**WORK REQUIRED**: Check each line of the listing for the string "Delta". Copy those where it appears.

**RAW DATA**:
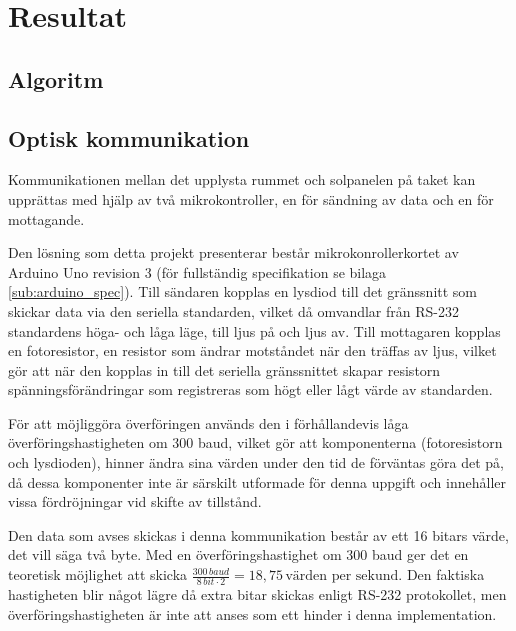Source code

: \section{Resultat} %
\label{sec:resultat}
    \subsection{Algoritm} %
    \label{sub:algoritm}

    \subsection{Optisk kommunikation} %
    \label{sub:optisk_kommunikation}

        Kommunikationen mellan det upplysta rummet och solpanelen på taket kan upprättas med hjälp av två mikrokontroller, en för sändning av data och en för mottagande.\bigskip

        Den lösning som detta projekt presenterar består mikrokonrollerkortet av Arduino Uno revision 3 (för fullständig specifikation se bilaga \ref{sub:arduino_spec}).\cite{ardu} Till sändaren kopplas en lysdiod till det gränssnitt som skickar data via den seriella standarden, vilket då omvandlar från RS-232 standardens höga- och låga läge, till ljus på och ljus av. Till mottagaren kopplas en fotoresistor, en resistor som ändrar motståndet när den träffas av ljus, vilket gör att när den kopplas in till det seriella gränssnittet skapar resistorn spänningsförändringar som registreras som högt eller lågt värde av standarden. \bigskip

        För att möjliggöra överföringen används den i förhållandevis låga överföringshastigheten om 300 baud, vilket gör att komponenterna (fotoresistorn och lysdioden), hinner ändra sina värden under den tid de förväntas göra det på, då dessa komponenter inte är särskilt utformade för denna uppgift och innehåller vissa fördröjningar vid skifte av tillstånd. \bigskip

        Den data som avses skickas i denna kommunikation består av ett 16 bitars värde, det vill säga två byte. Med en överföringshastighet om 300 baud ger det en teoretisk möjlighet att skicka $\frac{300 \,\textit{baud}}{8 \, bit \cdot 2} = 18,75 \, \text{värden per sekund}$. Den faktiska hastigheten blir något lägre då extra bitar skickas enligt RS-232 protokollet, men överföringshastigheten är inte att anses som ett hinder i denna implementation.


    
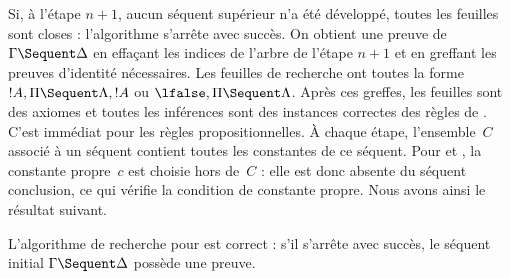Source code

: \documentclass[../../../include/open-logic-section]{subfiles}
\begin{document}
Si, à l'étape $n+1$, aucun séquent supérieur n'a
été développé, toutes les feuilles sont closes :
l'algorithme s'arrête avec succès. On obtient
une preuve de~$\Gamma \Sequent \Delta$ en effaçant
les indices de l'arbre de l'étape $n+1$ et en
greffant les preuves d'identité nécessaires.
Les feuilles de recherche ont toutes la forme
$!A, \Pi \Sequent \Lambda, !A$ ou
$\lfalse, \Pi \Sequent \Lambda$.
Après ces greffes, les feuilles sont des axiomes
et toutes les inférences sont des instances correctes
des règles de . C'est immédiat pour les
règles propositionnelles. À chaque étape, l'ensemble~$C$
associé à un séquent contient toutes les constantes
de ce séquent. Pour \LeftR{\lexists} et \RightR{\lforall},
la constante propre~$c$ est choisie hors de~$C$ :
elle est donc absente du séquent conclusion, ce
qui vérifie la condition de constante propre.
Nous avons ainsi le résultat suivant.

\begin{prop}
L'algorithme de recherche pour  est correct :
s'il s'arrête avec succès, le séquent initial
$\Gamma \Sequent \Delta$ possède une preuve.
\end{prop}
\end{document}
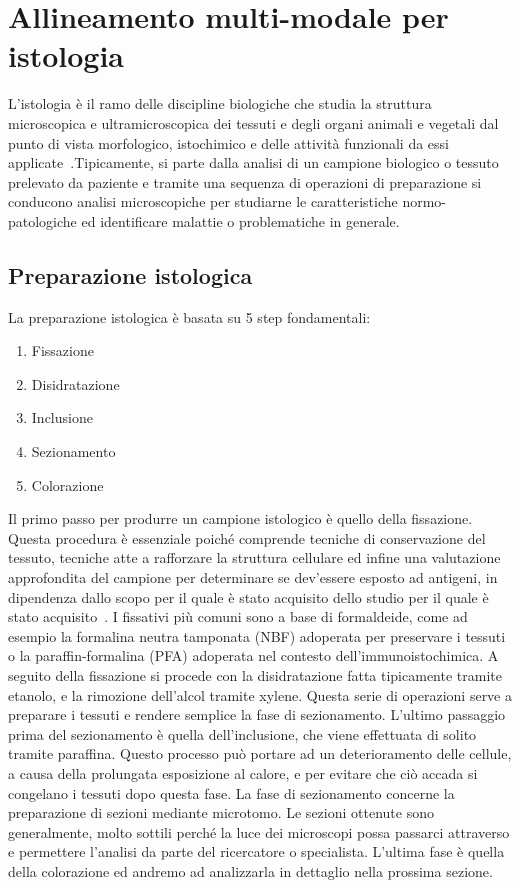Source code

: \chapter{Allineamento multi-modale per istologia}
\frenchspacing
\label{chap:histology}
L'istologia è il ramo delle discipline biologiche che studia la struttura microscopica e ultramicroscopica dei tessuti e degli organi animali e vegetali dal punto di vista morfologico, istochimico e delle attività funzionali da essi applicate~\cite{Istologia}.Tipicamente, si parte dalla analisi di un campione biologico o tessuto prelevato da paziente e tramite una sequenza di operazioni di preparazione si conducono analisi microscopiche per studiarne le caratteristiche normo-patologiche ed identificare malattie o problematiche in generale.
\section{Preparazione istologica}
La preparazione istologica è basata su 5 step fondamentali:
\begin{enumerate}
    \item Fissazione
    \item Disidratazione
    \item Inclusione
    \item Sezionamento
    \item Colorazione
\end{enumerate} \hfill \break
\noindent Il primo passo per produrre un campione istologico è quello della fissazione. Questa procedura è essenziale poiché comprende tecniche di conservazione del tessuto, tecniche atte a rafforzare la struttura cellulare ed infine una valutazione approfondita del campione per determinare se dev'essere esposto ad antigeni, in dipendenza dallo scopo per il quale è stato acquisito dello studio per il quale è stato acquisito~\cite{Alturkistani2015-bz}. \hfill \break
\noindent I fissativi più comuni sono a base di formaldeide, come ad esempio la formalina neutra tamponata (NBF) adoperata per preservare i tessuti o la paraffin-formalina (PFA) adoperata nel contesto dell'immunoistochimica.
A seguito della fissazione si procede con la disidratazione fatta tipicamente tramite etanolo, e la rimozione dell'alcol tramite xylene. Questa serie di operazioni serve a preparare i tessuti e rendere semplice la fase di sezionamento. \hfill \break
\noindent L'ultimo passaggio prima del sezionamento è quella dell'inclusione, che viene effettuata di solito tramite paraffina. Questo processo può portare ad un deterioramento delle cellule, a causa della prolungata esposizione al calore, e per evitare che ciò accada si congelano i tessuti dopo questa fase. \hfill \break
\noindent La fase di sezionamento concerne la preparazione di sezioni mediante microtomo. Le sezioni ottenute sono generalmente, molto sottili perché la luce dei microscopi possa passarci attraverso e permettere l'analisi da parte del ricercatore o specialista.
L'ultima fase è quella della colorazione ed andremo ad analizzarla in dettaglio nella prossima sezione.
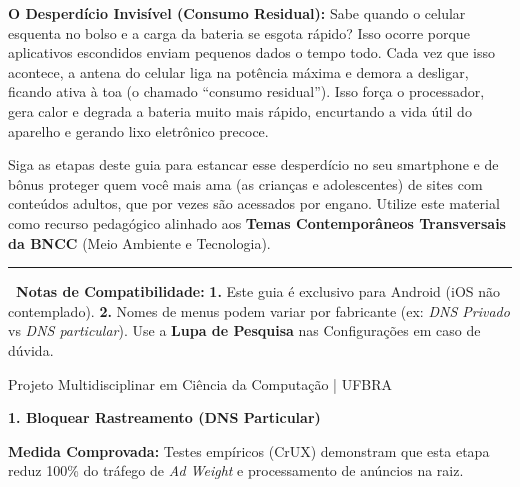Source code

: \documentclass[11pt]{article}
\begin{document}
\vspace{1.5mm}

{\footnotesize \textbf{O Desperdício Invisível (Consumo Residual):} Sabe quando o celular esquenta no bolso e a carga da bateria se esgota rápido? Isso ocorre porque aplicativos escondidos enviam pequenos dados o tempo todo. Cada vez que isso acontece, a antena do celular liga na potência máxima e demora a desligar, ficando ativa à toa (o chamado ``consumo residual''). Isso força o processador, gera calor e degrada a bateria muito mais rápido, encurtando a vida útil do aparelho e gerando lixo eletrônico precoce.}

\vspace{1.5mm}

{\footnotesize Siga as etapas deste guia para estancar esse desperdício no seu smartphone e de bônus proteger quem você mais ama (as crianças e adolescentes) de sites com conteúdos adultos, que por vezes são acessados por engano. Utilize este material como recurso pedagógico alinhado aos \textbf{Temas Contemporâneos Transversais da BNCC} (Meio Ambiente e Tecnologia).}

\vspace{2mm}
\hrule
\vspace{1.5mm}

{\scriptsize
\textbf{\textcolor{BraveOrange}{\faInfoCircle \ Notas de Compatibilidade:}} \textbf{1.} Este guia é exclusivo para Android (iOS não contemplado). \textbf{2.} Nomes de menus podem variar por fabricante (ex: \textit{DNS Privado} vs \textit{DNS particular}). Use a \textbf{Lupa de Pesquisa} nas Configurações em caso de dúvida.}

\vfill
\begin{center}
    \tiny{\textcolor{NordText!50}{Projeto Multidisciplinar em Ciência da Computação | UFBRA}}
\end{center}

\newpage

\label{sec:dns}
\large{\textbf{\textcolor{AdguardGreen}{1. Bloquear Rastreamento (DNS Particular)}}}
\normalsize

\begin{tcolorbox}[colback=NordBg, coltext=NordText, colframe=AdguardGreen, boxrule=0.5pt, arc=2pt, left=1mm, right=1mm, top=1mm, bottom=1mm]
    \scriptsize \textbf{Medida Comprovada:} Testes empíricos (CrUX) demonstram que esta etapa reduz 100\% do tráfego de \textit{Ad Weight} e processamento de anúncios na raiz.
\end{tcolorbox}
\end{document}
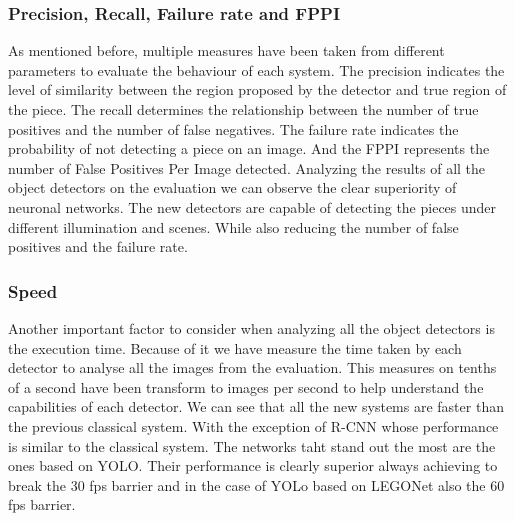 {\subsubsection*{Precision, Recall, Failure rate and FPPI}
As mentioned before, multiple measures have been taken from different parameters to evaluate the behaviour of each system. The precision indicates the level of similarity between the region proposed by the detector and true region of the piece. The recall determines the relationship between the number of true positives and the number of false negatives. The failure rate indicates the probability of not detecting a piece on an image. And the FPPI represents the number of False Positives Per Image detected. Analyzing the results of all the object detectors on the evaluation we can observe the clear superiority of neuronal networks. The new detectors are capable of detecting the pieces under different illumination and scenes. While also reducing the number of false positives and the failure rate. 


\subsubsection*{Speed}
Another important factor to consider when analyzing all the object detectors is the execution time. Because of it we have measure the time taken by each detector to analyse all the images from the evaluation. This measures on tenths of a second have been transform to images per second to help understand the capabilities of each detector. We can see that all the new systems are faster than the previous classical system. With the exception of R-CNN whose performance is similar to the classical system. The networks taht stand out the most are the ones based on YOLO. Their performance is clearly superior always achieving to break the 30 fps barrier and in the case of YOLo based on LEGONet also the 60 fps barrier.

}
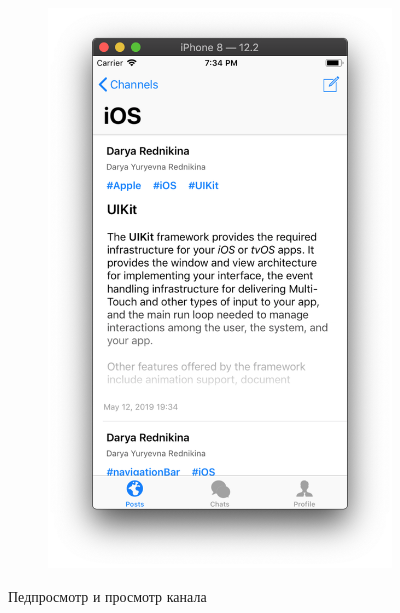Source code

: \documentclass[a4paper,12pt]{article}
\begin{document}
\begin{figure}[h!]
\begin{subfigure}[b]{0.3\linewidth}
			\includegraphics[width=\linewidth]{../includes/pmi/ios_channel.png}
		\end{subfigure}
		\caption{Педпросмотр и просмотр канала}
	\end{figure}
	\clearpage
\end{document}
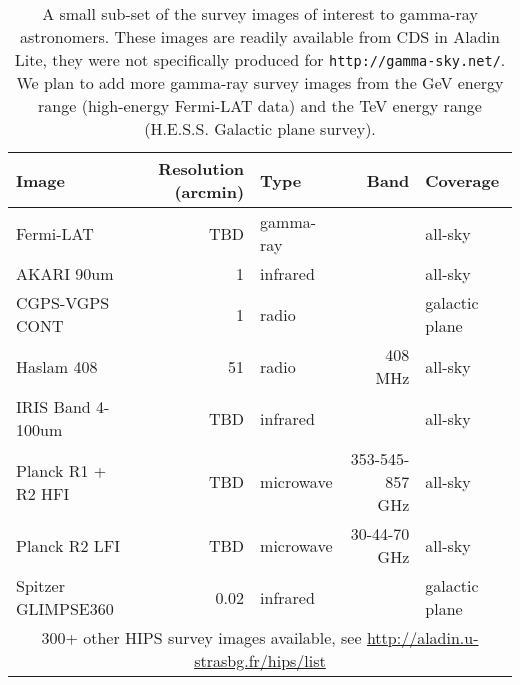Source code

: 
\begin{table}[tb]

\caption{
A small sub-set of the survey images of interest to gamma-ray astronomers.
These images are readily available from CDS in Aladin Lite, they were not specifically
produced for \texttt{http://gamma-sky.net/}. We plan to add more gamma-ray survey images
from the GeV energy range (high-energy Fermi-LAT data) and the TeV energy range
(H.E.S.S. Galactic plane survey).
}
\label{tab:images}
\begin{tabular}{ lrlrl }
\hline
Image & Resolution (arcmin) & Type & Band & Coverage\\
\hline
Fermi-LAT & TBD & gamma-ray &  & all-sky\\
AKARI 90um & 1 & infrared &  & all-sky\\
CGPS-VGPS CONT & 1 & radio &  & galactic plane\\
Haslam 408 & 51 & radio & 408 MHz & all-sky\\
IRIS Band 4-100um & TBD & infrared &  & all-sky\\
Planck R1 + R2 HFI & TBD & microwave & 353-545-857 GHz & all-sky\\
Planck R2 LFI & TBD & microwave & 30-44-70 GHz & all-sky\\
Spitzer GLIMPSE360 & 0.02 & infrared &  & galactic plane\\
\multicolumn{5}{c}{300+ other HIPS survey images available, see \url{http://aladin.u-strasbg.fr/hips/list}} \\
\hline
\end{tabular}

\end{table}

**TASK OUTPUT**:
une preuve de~$\Gamma \Sequent \Delta$ en effaçant
$\Gamma \Sequent \Delta$ possède une preuve.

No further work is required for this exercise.